• _Problem description_: Using the listing below, show all lines that hold the word "latency".

#####

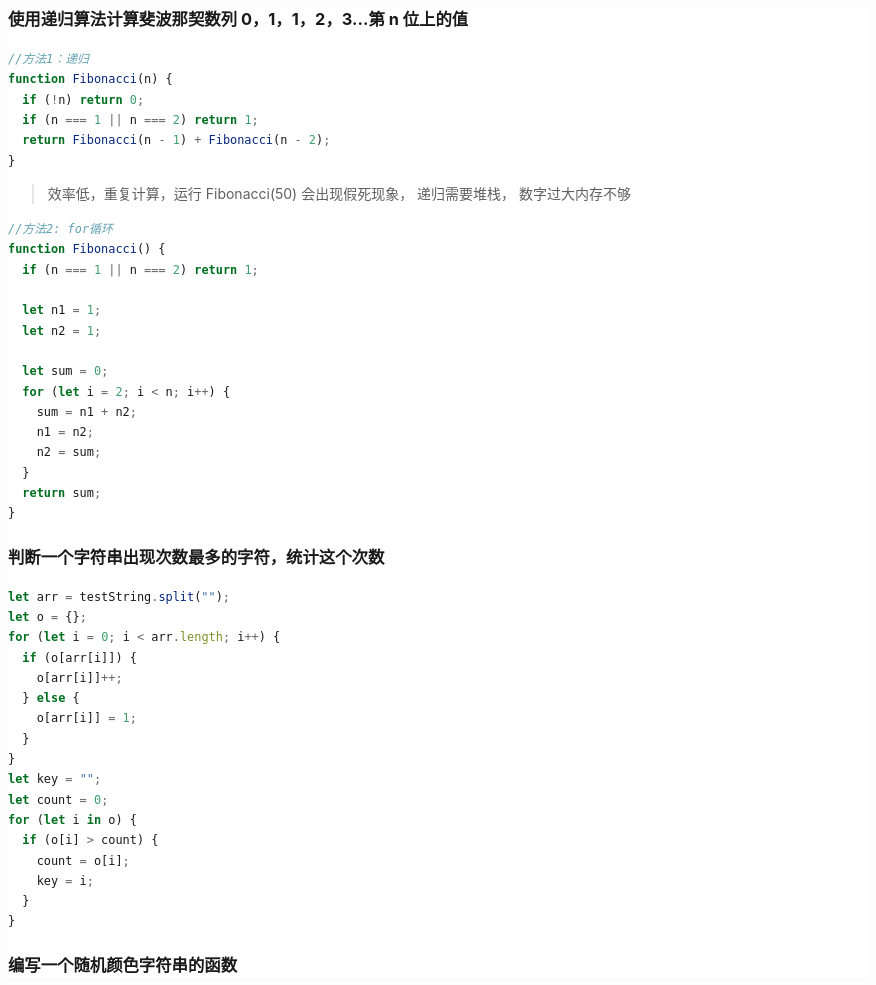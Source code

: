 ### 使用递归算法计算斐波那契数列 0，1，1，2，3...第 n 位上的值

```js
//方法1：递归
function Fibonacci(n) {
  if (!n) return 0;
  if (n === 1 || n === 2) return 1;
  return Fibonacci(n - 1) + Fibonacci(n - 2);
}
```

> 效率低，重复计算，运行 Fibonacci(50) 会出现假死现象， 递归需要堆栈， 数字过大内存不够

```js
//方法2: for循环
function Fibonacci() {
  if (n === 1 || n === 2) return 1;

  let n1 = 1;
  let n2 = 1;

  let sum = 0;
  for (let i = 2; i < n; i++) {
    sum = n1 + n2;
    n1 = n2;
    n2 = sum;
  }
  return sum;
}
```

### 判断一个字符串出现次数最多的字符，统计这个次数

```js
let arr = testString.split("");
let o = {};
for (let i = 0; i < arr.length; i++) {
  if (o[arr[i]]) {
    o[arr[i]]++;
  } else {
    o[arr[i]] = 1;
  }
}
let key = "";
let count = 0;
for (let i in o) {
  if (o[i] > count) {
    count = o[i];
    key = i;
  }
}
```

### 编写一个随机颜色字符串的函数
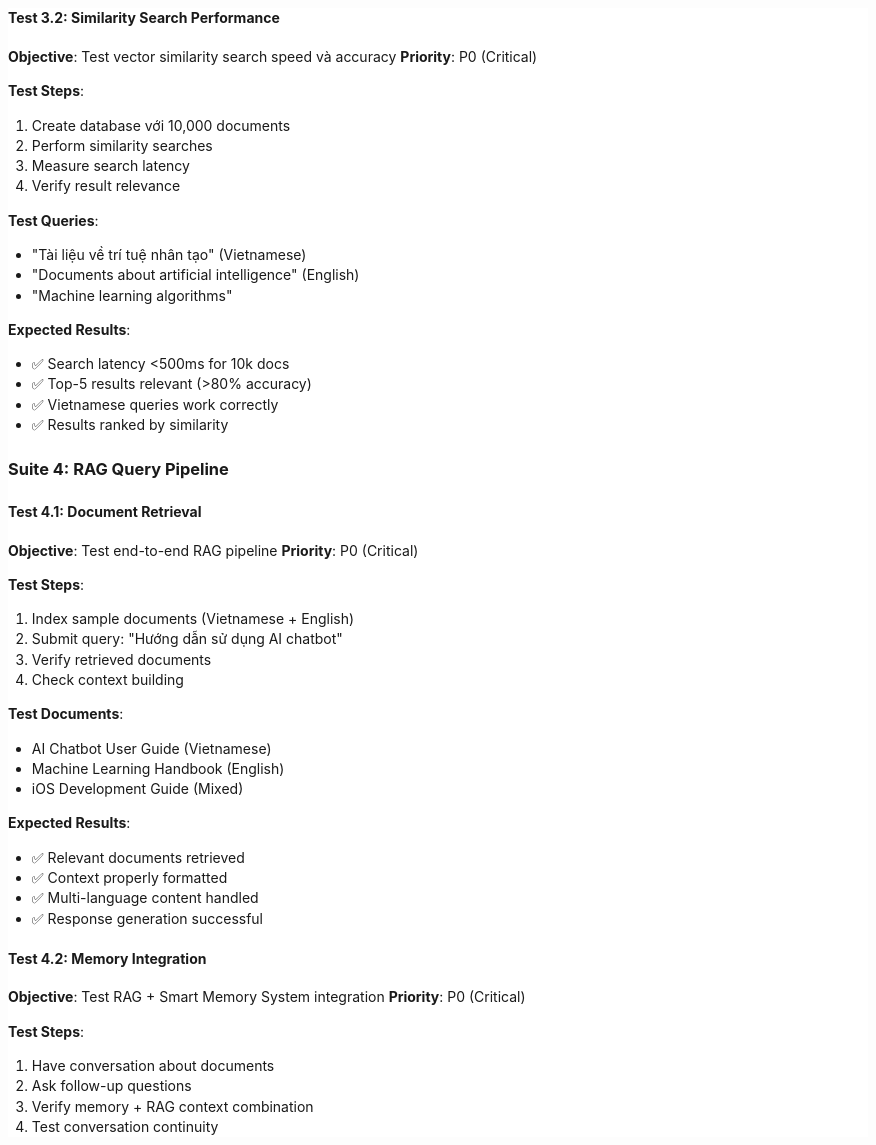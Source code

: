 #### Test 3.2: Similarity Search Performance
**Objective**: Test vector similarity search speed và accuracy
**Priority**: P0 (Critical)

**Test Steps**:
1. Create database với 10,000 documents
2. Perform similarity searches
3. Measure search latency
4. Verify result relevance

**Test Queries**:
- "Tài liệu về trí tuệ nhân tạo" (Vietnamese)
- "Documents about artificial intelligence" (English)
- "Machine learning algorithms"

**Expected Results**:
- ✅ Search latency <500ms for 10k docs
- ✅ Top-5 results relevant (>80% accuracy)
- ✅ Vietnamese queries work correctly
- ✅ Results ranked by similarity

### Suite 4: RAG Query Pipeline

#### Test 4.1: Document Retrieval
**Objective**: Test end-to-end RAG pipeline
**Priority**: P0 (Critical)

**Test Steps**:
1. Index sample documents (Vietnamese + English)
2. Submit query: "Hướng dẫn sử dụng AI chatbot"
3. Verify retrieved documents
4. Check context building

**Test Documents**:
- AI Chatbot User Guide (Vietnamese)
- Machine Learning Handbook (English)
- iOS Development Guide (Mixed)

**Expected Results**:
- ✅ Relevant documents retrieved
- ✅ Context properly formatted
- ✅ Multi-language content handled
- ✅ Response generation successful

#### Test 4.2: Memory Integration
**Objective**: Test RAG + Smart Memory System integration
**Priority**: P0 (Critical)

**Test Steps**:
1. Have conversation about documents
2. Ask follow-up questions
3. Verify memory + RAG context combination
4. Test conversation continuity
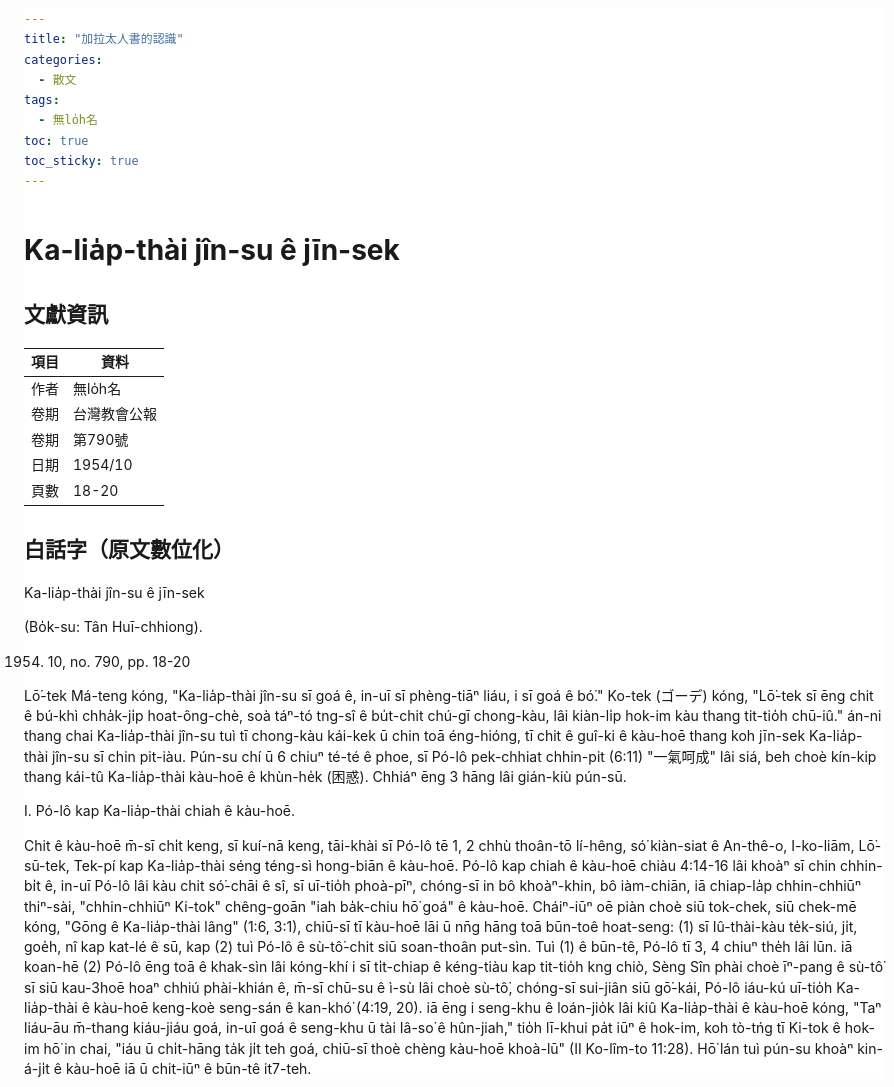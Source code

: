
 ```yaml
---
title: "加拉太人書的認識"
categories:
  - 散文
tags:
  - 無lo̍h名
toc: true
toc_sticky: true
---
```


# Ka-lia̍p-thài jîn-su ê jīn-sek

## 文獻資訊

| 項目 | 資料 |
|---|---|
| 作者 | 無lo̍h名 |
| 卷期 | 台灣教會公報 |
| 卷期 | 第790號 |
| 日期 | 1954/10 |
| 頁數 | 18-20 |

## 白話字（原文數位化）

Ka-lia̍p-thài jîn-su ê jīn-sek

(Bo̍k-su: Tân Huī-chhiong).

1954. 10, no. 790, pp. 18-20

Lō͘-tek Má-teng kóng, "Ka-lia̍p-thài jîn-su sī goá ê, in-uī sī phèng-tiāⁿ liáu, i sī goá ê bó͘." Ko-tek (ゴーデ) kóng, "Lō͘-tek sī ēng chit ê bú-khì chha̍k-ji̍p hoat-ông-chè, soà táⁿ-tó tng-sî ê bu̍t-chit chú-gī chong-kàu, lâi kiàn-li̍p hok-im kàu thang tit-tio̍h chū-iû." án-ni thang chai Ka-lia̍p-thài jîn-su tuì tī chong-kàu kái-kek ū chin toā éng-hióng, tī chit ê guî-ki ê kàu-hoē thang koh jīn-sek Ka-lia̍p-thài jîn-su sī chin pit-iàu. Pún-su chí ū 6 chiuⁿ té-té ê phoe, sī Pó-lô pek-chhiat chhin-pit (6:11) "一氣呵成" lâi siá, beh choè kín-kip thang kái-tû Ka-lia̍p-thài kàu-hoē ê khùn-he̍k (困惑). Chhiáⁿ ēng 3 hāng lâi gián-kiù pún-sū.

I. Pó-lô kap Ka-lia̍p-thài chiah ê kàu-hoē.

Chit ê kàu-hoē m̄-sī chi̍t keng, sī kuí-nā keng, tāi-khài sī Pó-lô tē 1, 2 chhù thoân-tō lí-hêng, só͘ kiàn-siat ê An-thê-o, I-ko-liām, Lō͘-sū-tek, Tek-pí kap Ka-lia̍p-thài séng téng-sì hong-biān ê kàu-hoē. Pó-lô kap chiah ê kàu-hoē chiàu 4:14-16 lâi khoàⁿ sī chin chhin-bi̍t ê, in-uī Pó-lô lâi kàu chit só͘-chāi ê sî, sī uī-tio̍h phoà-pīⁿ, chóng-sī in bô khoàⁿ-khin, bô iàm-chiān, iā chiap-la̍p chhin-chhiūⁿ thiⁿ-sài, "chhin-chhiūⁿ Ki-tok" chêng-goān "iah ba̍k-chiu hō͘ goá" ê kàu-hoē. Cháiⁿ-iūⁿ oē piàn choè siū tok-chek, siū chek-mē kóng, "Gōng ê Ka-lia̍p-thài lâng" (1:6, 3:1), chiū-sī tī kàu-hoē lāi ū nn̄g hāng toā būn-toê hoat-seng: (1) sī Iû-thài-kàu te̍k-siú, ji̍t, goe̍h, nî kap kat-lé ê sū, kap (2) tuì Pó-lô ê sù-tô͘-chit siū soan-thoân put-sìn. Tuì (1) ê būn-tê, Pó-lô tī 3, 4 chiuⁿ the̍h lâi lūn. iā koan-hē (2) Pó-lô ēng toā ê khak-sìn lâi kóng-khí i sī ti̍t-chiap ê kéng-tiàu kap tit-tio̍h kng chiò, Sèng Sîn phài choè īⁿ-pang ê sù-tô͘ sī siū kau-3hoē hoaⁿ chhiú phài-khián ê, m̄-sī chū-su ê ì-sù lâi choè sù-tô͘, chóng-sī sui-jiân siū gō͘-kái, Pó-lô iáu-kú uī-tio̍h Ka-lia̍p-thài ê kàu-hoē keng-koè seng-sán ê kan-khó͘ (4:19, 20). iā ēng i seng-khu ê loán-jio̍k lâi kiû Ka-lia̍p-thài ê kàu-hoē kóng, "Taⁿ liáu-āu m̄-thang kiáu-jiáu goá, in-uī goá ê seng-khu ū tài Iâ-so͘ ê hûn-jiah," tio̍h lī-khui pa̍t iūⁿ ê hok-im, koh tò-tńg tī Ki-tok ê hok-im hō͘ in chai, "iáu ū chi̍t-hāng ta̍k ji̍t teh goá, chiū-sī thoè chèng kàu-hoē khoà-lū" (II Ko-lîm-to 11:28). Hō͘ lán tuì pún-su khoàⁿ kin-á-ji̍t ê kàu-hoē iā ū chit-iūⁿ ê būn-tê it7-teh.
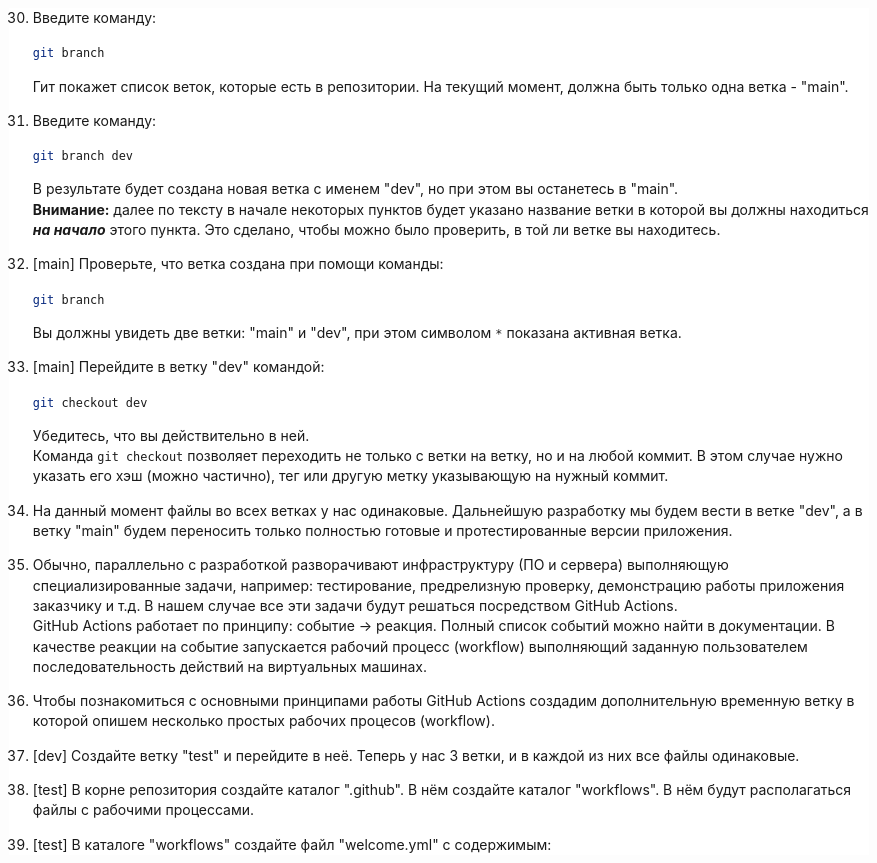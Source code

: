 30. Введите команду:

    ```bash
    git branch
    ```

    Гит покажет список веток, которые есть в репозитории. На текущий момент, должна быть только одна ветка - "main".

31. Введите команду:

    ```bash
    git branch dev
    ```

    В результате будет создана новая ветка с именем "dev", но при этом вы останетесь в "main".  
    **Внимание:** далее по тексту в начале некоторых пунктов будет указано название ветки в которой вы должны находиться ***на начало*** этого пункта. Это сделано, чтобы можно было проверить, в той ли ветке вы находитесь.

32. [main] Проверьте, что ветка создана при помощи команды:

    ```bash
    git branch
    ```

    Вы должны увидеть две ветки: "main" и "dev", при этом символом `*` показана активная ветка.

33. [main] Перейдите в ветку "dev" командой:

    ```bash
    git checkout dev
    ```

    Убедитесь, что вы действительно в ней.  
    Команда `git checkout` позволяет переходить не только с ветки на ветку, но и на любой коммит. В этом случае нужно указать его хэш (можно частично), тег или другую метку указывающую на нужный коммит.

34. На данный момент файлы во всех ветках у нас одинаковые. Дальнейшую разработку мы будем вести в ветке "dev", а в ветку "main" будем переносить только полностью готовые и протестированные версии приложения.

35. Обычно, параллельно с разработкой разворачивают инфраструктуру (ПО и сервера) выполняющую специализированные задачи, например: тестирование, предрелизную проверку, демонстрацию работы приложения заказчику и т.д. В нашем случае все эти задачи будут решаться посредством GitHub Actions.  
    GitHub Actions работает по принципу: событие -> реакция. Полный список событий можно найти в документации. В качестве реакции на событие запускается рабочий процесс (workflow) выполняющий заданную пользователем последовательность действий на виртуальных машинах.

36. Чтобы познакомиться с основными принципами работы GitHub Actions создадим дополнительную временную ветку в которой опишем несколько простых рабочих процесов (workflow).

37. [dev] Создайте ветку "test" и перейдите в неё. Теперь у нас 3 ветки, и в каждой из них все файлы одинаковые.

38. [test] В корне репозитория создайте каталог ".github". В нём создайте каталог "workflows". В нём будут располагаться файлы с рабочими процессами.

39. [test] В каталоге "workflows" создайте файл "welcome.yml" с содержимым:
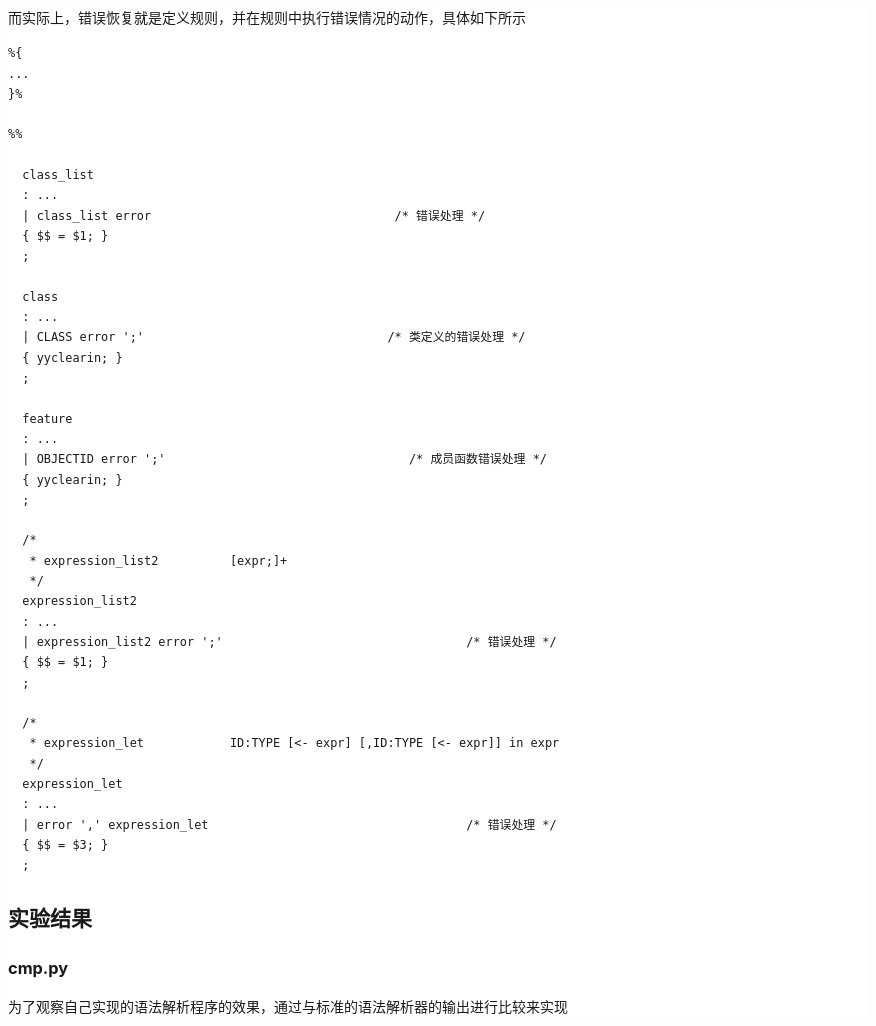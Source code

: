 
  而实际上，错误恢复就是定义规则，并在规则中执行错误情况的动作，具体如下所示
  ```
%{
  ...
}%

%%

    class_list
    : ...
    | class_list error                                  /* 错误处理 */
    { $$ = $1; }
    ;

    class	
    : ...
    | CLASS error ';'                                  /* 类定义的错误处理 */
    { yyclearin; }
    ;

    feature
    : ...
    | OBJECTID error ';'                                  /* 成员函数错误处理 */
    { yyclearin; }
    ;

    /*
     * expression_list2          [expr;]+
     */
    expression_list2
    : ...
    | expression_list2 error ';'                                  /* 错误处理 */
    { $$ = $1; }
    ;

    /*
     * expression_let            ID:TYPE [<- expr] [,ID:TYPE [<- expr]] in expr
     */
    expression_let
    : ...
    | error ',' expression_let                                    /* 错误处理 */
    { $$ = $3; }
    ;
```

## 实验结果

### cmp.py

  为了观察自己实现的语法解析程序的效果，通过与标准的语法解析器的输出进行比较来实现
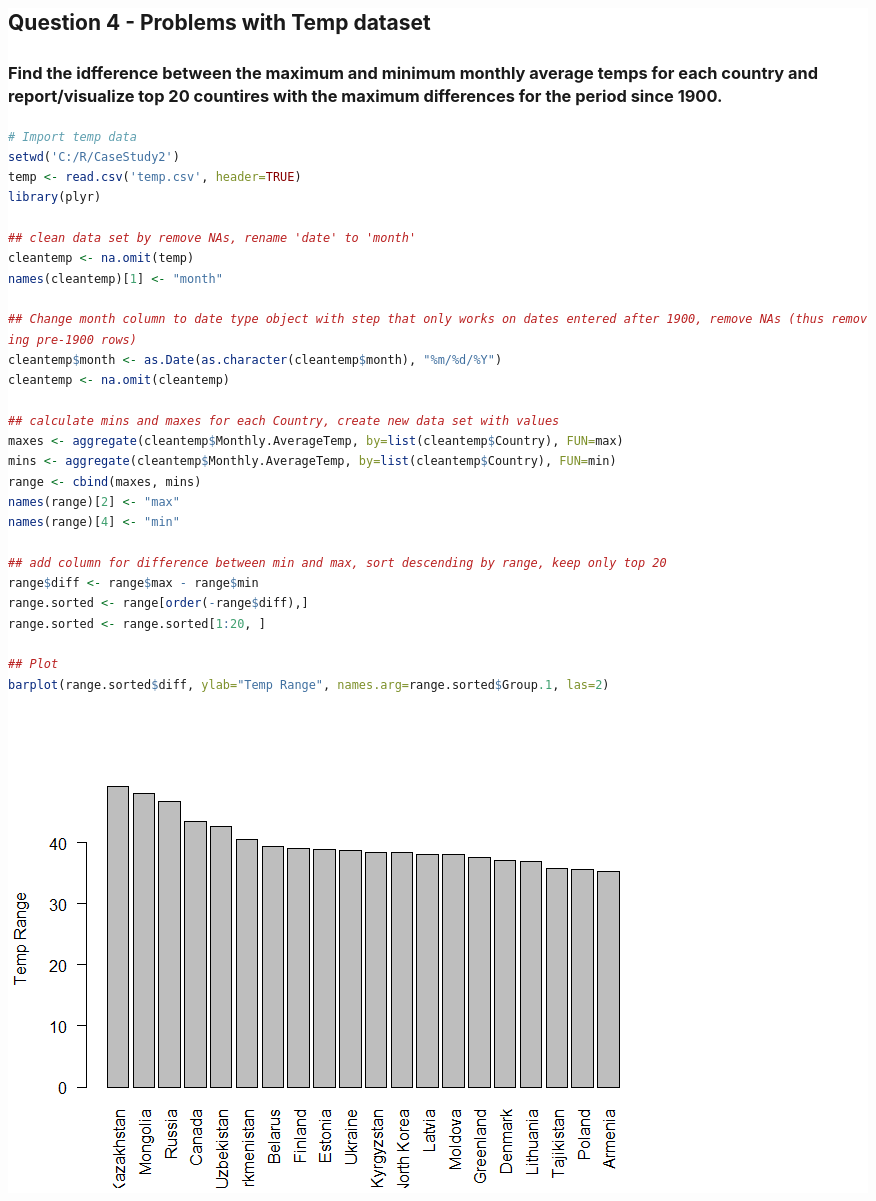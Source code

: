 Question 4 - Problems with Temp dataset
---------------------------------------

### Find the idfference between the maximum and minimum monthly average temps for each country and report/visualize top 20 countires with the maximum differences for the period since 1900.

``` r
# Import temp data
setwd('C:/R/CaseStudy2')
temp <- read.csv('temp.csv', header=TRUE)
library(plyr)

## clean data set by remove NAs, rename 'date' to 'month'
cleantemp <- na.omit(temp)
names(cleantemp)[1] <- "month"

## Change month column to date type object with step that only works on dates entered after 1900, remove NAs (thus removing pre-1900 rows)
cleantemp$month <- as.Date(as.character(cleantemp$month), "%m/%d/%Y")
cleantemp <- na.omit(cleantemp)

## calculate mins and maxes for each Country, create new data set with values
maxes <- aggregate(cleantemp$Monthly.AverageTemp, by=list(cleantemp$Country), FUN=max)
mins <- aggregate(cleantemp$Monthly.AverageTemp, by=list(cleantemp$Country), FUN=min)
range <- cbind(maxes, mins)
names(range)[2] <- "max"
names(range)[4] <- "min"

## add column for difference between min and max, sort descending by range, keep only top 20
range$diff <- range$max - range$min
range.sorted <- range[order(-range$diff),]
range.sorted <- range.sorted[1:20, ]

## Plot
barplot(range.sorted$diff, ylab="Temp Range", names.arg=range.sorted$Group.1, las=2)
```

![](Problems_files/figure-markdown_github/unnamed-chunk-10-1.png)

#####

• _Answer to this problem_:
3. Measure search latency
- ✅ Search latency <500ms for 10k docs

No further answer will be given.